#### Import CSV containing publication-dataset linkages

Set `linkages_path` to the location of the csv containg dataset-publication linkages and read in csv

In [43]:
import pandas as pd
import os

In [44]:
# linkages_path =  '/Users/sophierand/RichContextMetadata/metadata/20190717_usda_snap/SNAP_DATA_DIMENSIONS_SEARCH_DEMO.csv'
linkages_path =  os.path.join(os.getcwd(),'IRI Sample_sbr.csv')
linkages_csv = pd.read_csv(linkages_path)

Format/clean linkage data - apply `scrub_unicode` to `title` field.

In [45]:
import unicodedata

In [46]:
def scrub_unicode (text):
    """
    try to handle the unicode edge cases encountered in source text,
    as best as possible
    """
    x = " ".join(map(lambda s: s.strip(), text.split("\n"))).strip()

    x = x.replace('“', '"').replace('”', '"')
    x = x.replace("‘", "'").replace("’", "'").replace("`", "'")
    x = x.replace("`` ", '"').replace("''", '"')
    x = x.replace('…', '...').replace("\\u2026", "...")
    x = x.replace("\\u00ae", "").replace("\\u2122", "")
    x = x.replace("\\u00a0", " ").replace("\\u2022", "*").replace("\\u00b7", "*")
    x = x.replace("\\u2018", "'").replace("\\u2019", "'").replace("\\u201a", "'")
    x = x.replace("\\u201c", '"').replace("\\u201d", '"')

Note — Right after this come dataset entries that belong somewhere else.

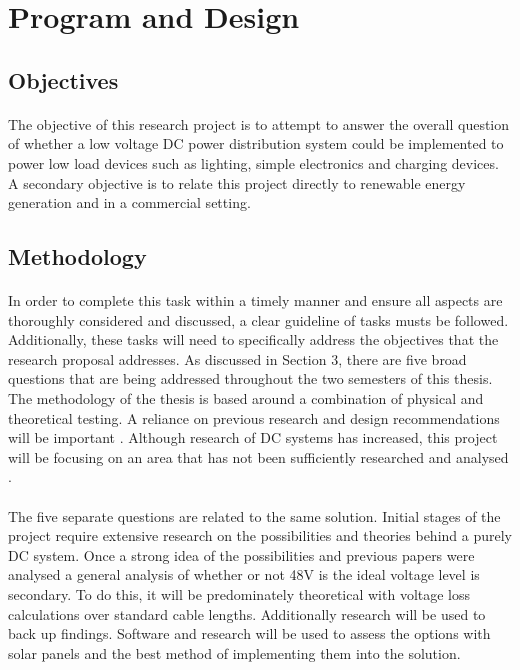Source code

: \section{Program and Design}  


\subsection{Objectives}

\paragraph{}
The objective of this research project is to attempt to answer the overall question of whether a low voltage DC power distribution system could be implemented to power low load devices such as lighting, simple electronics and charging devices. A secondary objective is to relate this project directly to renewable energy generation and in a commercial setting.

\subsection{Methodology}

\paragraph{}
In order to complete this task within a timely manner and ensure all aspects are thoroughly considered and discussed, a clear guideline of tasks musts be followed. Additionally, these tasks will need to specifically address the objectives that the research proposal addresses. As discussed in Section 3, there are five broad questions that are being addressed throughout the two semesters of this thesis. The methodology of the thesis is based around a combination of physical and theoretical testing. A reliance on previous research and design recommendations will be important \cite{Amin2011}. Although research of DC systems has increased, this project will be focusing on an area that has not been sufficiently researched and analysed \cite{Pellis1997}.   

\paragraph{}
The five separate questions are related to the same solution. Initial stages of the project require extensive research on the possibilities and theories behind a purely DC system. Once a strong idea of the possibilities and previous papers were analysed a general analysis of whether or not 48V is the ideal voltage level is secondary. To do this, it will be predominately theoretical with voltage loss calculations over standard cable lengths. Additionally research will be used to back up findings. Software and research will be used to assess the options with solar panels and the best method of implementing them into the solution.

    x = x.replace("\\u20ac", "€")
    x = x.replace("\\u2212", " - ") # minus sign

    x = x.replace("\\u00e9", "é")
    x = x.replace("\\u017c", "ż").replace("\\u015b", "ś").replace("\\u0142", "ł")    
    x = x.replace("\\u0105", "ą").replace("\\u0119", "ę").replace("\\u017a", "ź").replace("\\u00f3", "ó")

    x = x.replace("\\u2014", " - ").replace('–', '-').replace('—', ' - ')
    x = x.replace("\\u2013", " - ").replace("\\u00ad", " - ")

    x = str(unicodedata.normalize("NFKD", x).encode("ascii", "ignore").decode("utf-8"))

    # some content returns text in bytes rather than as a str ?
    try:
        assert type(x).__name__ == "str"
    except AssertionError:
        print("not a string?", type(x), x)

    return x

Scrub titles of problematic characters, drop nulls and dedupe

In [47]:
linkages_csv['title'] = linkages_csv['title'].apply(scrub_unicode)
linkages_csv = linkages_csv.loc[pd.notnull(linkages_csv.dataset)].drop_duplicates()
linkages_csv = linkages_csv.loc[pd.notnull(linkages_csv.title)].drop_duplicates()

Update required metadata fields - if your csv has any of the fields listed in optional or required fields, add them to `pub_metadata_fields`. 

In [48]:
# linkages_csv.head()

In [49]:
pub_metadata_fields = ['title','doi','journal']
original_metadata_cols = list(set(linkages_csv.columns.values.tolist()) - set(pub_metadata_fields)-set(['dataset']))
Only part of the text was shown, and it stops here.